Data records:
* * * * *

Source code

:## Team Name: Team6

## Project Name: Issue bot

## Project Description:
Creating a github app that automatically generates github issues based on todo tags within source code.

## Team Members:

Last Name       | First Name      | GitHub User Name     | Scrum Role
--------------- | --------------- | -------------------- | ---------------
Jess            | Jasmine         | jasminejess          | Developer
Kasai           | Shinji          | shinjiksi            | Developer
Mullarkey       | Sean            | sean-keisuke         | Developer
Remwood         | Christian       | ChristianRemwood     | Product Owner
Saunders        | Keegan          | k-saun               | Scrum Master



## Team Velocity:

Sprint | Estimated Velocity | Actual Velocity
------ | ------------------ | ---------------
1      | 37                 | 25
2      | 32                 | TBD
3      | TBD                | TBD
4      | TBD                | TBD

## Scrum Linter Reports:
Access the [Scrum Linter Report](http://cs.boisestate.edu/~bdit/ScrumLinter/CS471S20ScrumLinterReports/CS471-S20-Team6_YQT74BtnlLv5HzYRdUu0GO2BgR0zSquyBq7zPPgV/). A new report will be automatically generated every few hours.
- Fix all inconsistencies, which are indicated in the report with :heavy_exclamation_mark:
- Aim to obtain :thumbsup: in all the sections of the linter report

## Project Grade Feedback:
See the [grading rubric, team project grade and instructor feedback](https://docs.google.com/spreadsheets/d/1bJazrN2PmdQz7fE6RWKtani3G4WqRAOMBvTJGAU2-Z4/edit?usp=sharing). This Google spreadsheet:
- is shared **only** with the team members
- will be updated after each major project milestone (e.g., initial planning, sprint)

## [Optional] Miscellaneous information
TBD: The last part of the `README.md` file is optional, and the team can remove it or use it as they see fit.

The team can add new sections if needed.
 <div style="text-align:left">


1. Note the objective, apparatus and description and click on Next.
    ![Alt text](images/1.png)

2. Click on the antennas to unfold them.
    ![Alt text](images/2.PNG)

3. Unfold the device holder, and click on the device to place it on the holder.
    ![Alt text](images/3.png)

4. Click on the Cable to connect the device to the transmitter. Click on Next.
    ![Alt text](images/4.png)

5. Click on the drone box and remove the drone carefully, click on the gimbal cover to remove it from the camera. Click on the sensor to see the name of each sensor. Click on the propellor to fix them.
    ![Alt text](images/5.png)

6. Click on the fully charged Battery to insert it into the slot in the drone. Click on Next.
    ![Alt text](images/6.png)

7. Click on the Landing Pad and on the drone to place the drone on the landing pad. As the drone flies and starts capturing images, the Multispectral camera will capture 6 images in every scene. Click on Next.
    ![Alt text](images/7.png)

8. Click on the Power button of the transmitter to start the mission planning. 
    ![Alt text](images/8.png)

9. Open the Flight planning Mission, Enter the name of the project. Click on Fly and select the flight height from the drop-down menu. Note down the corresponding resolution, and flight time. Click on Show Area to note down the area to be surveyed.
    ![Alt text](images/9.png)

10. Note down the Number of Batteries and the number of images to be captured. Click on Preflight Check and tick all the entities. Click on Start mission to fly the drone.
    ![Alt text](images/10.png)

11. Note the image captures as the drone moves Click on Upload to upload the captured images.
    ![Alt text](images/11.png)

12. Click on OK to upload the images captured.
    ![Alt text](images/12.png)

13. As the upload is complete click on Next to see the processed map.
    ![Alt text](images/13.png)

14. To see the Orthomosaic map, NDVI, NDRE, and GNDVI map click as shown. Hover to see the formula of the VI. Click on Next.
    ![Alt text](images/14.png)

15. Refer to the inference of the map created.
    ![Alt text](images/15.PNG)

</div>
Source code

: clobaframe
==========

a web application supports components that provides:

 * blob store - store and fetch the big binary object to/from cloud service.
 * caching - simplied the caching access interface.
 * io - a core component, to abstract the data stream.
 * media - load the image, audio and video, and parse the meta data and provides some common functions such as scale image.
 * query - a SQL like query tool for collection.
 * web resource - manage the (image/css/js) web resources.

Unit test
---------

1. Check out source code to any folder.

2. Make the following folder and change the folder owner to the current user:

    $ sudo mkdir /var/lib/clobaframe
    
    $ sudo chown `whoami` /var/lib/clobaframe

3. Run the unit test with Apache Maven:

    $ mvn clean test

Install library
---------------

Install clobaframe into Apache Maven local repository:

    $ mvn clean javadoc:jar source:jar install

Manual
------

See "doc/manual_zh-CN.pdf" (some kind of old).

* * * * *

TASK STATEMENT: Look through the records and copy down every line that holds "them".

EXERCISE ANSWER:
2. Click on the antennas to unfold them.
5. Click on the drone box and remove the drone carefully, click on the gimbal cover to remove it from the camera. Click on the sensor to see the name of each sensor. Click on the propellor to fix them.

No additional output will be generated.